A gaggle of teachers has demonstrated novel assaults that leverage Textual content-to-SQL fashions to provide malicious code that might allow adversaries to glean delicate data and stage denial-of-service (DoS) assaults.
“To raised work together with customers, a variety of database purposes make use of AI strategies that may translate human questions into SQL queries (particularly Textual content-to-SQL),” Xutan Peng, a researcher on the College of Sheffield, informed The Hacker Information.
“We discovered that by asking some specifically designed questions, crackers can idiot Textual content-to-SQL fashions to provide malicious code. As such code is routinely executed on the database, the consequence might be fairly extreme (e.g., knowledge breaches and DoS assaults).”
The findings, which had been validated in opposition to two industrial options BAIDU-UNIT and AI2sql, mark the primary empirical occasion the place pure language processing (NLP) fashions have been exploited as an assault vector within the wild.
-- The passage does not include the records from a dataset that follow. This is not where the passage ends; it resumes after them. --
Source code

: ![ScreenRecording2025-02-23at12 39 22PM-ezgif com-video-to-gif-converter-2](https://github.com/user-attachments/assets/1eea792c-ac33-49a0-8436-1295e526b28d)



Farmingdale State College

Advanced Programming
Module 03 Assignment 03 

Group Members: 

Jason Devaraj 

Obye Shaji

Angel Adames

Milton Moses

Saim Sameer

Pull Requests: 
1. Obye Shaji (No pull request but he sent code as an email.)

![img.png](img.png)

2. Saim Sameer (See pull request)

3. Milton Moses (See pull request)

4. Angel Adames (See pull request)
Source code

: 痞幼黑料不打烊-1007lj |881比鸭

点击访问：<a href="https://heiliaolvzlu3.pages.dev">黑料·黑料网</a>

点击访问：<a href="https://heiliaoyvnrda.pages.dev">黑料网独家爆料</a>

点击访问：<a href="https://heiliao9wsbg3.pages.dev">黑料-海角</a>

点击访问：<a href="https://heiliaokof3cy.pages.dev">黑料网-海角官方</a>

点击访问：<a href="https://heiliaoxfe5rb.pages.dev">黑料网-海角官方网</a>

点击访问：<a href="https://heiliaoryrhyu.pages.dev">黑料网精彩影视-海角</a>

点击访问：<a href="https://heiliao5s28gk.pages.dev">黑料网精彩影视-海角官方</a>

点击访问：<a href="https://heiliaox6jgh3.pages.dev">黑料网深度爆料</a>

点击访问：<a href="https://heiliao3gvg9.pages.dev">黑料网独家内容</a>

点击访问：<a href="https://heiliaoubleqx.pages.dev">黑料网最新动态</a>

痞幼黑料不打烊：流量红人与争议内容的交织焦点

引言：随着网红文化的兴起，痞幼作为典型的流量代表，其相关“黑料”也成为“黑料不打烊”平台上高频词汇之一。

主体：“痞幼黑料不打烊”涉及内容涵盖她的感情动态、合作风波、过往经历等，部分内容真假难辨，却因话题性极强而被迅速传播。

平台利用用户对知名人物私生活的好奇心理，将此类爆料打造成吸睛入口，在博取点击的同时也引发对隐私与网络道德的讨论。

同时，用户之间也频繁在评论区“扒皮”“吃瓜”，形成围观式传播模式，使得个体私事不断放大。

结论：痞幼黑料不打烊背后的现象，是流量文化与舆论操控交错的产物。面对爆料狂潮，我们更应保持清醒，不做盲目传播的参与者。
The black field assaults are analogous to SQL injection faults whereby embedding a rogue payload within the enter query will get copied to the constructed SQL question, resulting in surprising outcomes.
The specifically crafted payloads, the examine found, may very well be weaponized to run malicious SQL queries that might allow an attacker to change backend databases and perform DoS assaults in opposition to the server.
Moreover, a second class of assaults explored the opportunity of corrupting varied pre-trained language fashions (PLMs) – fashions which have been educated with a big dataset whereas remaining agnostic to the use instances they’re utilized on – to set off the technology of malicious instructions primarily based on sure triggers.
“There are various methods of planting backdoors in PLM-based frameworks by poisoning the coaching samples, equivalent to making phrase substitutions, designing particular prompts, and altering sentence types,” the researchers defined.
The backdoor assaults on 4 totally different open supply fashions (BART-BASE, BART-LARGE, T5-BASE, and T5-3B) utilizing a corpus poisoned with malicious samples achieved a 100% success price with little discernible affect on efficiency, making such points troublesome to detect in the actual world.
As mitigations, the researchers counsel incorporating classifiers to examine for suspicious strings in inputs, assessing off-the-shelf fashions to stop provide chain threats, and adhering to good software program engineering practices.